Wednesday, November 6, 2019

And, best of all, in Pennsylvania...

The political forces that shaped last year’s midterm elections showed no signs of abating Tuesday, as voters turned on Republicans and establishment Democrats alike in races from Philadelphia and Scranton to the suburbs of Delaware and Chester Counties.

[...]

Locally, Democrats will hold all five seats on the Delaware County Council, a Republican stronghold since the Civil War, and also assumed a majority on the legislative body in Chester County. In Bucks County, Democrats also held a late lead for control of the board of commissioners in a close race.

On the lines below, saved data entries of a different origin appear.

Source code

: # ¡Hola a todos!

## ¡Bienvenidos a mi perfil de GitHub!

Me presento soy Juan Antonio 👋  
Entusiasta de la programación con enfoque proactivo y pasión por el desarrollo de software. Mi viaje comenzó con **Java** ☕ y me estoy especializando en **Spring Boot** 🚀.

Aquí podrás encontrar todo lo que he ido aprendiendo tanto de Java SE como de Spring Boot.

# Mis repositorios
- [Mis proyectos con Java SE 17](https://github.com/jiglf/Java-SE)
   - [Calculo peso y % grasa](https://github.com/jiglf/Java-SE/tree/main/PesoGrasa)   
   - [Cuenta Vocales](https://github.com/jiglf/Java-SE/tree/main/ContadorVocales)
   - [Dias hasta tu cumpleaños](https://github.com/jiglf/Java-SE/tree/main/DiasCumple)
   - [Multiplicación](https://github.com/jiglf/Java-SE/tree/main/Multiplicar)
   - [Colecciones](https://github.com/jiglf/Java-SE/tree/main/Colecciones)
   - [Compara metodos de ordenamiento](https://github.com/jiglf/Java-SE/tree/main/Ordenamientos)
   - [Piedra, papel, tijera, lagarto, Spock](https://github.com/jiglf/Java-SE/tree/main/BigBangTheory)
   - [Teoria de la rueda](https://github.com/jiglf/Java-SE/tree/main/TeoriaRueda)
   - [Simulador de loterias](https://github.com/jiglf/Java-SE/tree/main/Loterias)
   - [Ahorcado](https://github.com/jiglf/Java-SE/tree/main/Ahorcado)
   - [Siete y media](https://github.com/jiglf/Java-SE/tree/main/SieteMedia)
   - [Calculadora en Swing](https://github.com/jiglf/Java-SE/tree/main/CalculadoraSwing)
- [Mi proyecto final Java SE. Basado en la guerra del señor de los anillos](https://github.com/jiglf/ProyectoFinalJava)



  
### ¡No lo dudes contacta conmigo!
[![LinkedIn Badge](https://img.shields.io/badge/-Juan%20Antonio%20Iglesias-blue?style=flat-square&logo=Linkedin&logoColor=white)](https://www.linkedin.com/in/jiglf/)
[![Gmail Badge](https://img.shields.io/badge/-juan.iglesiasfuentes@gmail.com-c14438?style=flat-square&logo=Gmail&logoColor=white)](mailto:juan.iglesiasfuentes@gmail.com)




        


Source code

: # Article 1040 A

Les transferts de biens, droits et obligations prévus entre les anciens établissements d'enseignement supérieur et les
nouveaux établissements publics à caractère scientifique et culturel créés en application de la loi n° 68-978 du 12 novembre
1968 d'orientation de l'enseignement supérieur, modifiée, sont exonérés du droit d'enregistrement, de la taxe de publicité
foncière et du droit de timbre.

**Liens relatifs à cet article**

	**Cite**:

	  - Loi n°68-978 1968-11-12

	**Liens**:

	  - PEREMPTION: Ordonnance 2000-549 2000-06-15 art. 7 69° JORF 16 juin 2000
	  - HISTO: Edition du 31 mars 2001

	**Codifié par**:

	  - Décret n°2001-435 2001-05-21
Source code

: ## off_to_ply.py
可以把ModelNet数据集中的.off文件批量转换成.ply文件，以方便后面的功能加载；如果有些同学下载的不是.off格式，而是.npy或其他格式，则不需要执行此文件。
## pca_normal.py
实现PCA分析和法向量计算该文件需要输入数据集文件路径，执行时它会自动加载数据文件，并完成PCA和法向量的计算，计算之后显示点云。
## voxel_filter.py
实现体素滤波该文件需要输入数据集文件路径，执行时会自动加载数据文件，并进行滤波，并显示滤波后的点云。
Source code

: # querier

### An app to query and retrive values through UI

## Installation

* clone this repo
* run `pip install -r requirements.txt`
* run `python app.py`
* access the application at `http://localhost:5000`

And in Philadelphia, a third-party insurgent candidate weakened an already marginalized GOP by securing one of the at-large City Council seats reserved for minority parties — a seat Republicans have held for decades.

[...]

In Philadelphia, Kendra Brooks became the first candidate from outside the two major parties to win a City Council seat in the 100 years since it adopted a modern legislative structure. Running as a Working Families Party candidate, Brooks won one of the at-large Council seats that the city charter effectively reserves for candidates from outside the majority party. For the past 70 years, those two seats have been filled by Republicans.

“We broke the GOP," Brooks said at a victory party in North Philadelphia. "We beat the Democratic establishment. ... They said a black single mom from North Philly wasn’t the right person but we have shown them that we are bigger than them.”

[...]

In Scranton, Independent Paige Cognetti, who declined to seek the Democratic nomination in a special mayoral contest because she said she didn’t trust the party, was elected mayor. Cognetti will be the city’s first female mayor — and the first mayor-elect to give birth (her first child is due in December). She ran on a “Paige against the Machine” slogan — a riff on the band Rage Against the Machine.

[...]

The Democratic victories around the country point to surging interest by liberal voters heading into the 2020 presidential election. That could be especially significant in Pennsylvania, which Trump won in 2016 — along with its 20 electoral college votes — partly due to a dip in Democratic enthusiasm in Philadelphia and Pittsburgh.

  Philadelphia Inquirer
Sounds like Pennsylvania is going beyond both Republican and Democrats, straight to progressives. Hooray for Pennsylvania.
Some Philadelphia voters said Tuesday they wanted a shift further left, amidst a Democratic presidential primary in which the two top candidates, Warren and Bernie Sanders, are progressive icons — never mind recent polling that suggests such a shift left could open a narrow path for Trump to win reelection.
A word to the wise.

...but hey, do what you want...you will anyway.